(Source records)

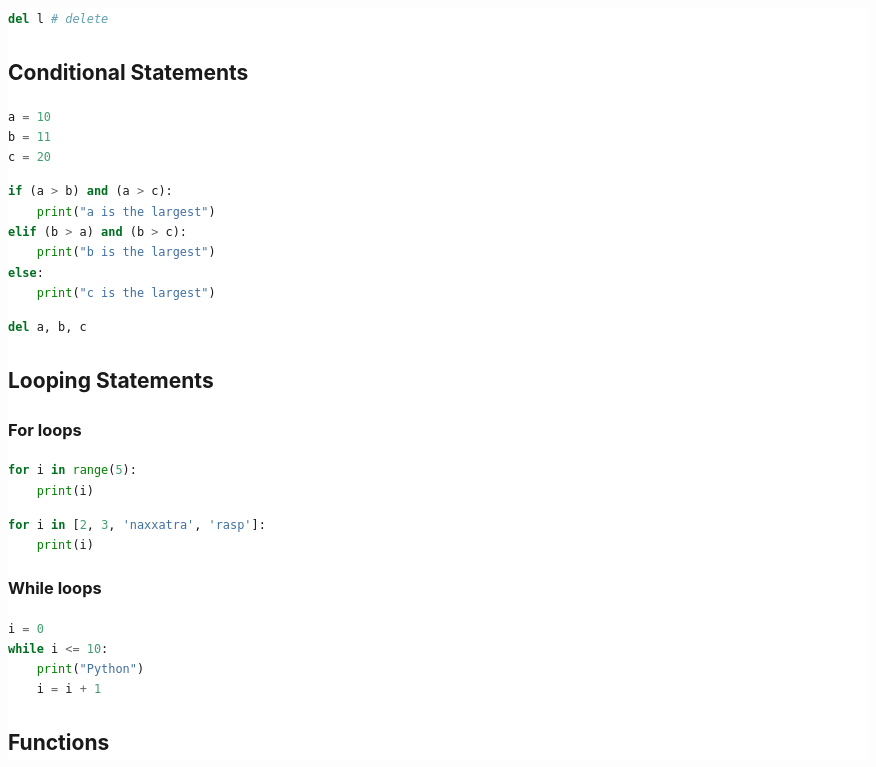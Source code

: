 
```python
del l # delete
```

## Conditional Statements


```python
a = 10
b = 11
c = 20
```


```python
if (a > b) and (a > c):
    print("a is the largest")
elif (b > a) and (b > c):
    print("b is the largest")
else:
    print("c is the largest")
```


```python
del a, b, c
```

## Looping Statements

### For loops


```python
for i in range(5):
    print(i)
```


```python
for i in [2, 3, 'naxxatra', 'rasp']:
    print(i)
```

### While loops


```python
i = 0
while i <= 10:
    print("Python")
    i = i + 1
```

## Functions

* **Work item**: Which lines above contain the word "Statements"? Copy all of them.

* **Expected answer**:
## Conditional Statements
## Looping Statements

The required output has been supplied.